Only Matthew’s gospel has the line which has often been used to label the Jewish people as ‘Christ killers’: “His blood be on us and on our children!” As I have mentioned frequently Matthew’s gospel is the most Jewish of the gospels, and yet through the history of the church it has also been used to justify the persecution of the Jewish people and religion. Even though Matthew’s community may wonder at the lack of faith exhibited by the people in Judea and the Jewish people throughout the diaspora I doubt Matthew intends for these words to demonstrate a permanent breach between the covenant people and their God. I think it is important to slow down with these words because they have such a long history of use in ways harmful to the covenant people of God and attempt to understand what Matthew intended the message of these words to be. To explore this I will bring up three interlocking perspectives: listening to the resonance of these words with the Hebrew Scriptures, looking at the historical context and looking at the structural clues of how these words resonate within Matthew’s gospel.
One critical passage of the law which echoes throughout the scriptures is called the thirteen attributes.

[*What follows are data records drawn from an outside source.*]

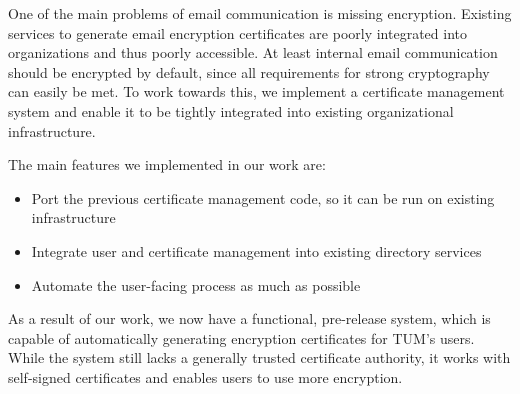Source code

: \small

One of the main problems of email communication is missing encryption.
Existing services to generate email encryption certificates are poorly integrated into organizations and thus poorly
accessible.
At least internal email communication should be encrypted by default, since all requirements for strong cryptography can
easily be met.
To work towards this, we implement a certificate management system and enable it to be tightly integrated into existing
organizational infrastructure.

The main features we implemented in our work are:
\begin{itemize}
    \item Port the previous certificate management code, so it can be run on existing infrastructure
    \item Integrate user and certificate management into existing directory services
    \item Automate the user-facing process as much as possible
\end{itemize}

As a result of our work, we now have a functional, pre-release system, which is capable of automatically generating
encryption certificates for TUM's users.
While the system still lacks a generally trusted certificate authority, it works with self-signed certificates and
enables users to use more encryption.

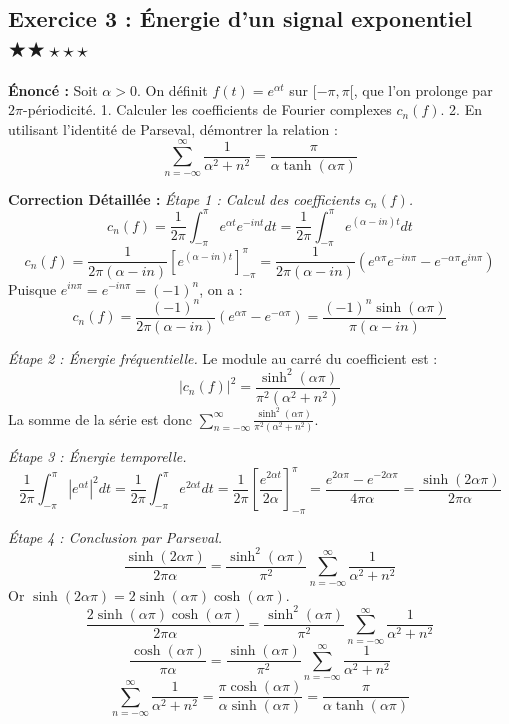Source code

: \documentclass[11pt,a4paper]{article}
\begin{document}
\vspace{1cm}
\subsection*{Exercice 3 : Énergie d'un signal exponentiel $\bigstar\bigstar\star\star\star$}

\textbf{Énoncé :} Soit $\alpha > 0$. On définit $f(t) = e^{\alpha t}$ sur $[-\pi, \pi[$, que l'on prolonge par $2\pi$-périodicité.
1. Calculer les coefficients de Fourier complexes $c_n(f)$.
2. En utilisant l'identité de Parseval, démontrer la relation :
   $$\sum_{n=-\infty}^\infty \frac{1}{\alpha^2 + n^2} = \frac{\pi}{\alpha \tanh(\alpha \pi)}$$

\textbf{Correction Détaillée :}
\textit{Étape 1 : Calcul des coefficients $c_n(f)$.}
$$c_n(f) = \frac{1}{2\pi} \int_{-\pi}^\pi e^{\alpha t} e^{-int} dt = \frac{1}{2\pi} \int_{-\pi}^\pi e^{(\alpha - in)t} dt$$
$$c_n(f) = \frac{1}{2\pi (\alpha - in)} \left[ e^{(\alpha - in)t} \right]_{-\pi}^\pi = \frac{1}{2\pi (\alpha - in)} (e^{\alpha \pi} e^{-in\pi} - e^{-\alpha \pi} e^{in\pi})$$
Puisque $e^{in\pi} = e^{-in\pi} = (-1)^n$, on a :
$$c_n(f) = \frac{(-1)^n}{2\pi (\alpha - in)} (e^{\alpha \pi} - e^{-\alpha \pi}) = \frac{(-1)^n \sinh(\alpha \pi)}{\pi (\alpha - in)}$$

\textit{Étape 2 : Énergie fréquentielle.}
Le module au carré du coefficient est :
$$|c_n(f)|^2 = \frac{\sinh^2(\alpha \pi)}{\pi^2 (\alpha^2 + n^2)}$$
La somme de la série est donc $\sum_{n=-\infty}^\infty \frac{\sinh^2(\alpha \pi)}{\pi^2 (\alpha^2 + n^2)}$.

\textit{Étape 3 : Énergie temporelle.}
$$\frac{1}{2\pi} \int_{-\pi}^\pi |e^{\alpha t}|^2 dt = \frac{1}{2\pi} \int_{-\pi}^\pi e^{2\alpha t} dt = \frac{1}{2\pi} \left[ \frac{e^{2\alpha t}}{2\alpha} \right]_{-\pi}^\pi = \frac{e^{2\alpha \pi} - e^{-2\alpha \pi}}{4\pi \alpha} = \frac{\sinh(2\alpha \pi)}{2\pi \alpha}$$

\textit{Étape 4 : Conclusion par Parseval.}
$$\frac{\sinh(2\alpha \pi)}{2\pi \alpha} = \frac{\sinh^2(\alpha \pi)}{\pi^2} \sum_{n=-\infty}^\infty \frac{1}{\alpha^2 + n^2}$$
Or $\sinh(2\alpha \pi) = 2 \sinh(\alpha \pi) \cosh(\alpha \pi)$.
$$\frac{2 \sinh(\alpha \pi) \cosh(\alpha \pi)}{2\pi \alpha} = \frac{\sinh^2(\alpha \pi)}{\pi^2} \sum_{n=-\infty}^\infty \frac{1}{\alpha^2 + n^2}$$
$$\frac{\cosh(\alpha \pi)}{\pi \alpha} = \frac{\sinh(\alpha \pi)}{\pi^2} \sum_{n=-\infty}^\infty \frac{1}{\alpha^2 + n^2}$$
$$\sum_{n=-\infty}^\infty \frac{1}{\alpha^2 + n^2} = \frac{\pi \cosh(\alpha \pi)}{\alpha \sinh(\alpha \pi)} = \frac{\pi}{\alpha \tanh(\alpha \pi)}$$
\end{document}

This list, which appears fourteen times in scripture and is echoed in many others places, (Myers 2005, 264) first appears in Exodus 34:
The LORD, The LORD, a God merciful and gracious, slow to anger, and abounding in steadfast love and faithfulness, keeping steadfast love for the thousandth generation, forgiving iniquity and transgression and sin, yet by no means clearing the guilty, but visiting the iniquity of the parents upon the children and the children’s children, to the third and fourth generation. Exodus 34: 6-7
This familiar passage, which occurs for the first time in the aftermath of the Golden Calf, is the identity that God chooses as God renews the broken covenant with the people of Israel. Actions continue to have consequences, consequences which may impact generations to come, but God’s steadfast love and faithfulness endure long beyond those consequences. Yet, scripturally, the limit to the consequences is the third and fourth generations.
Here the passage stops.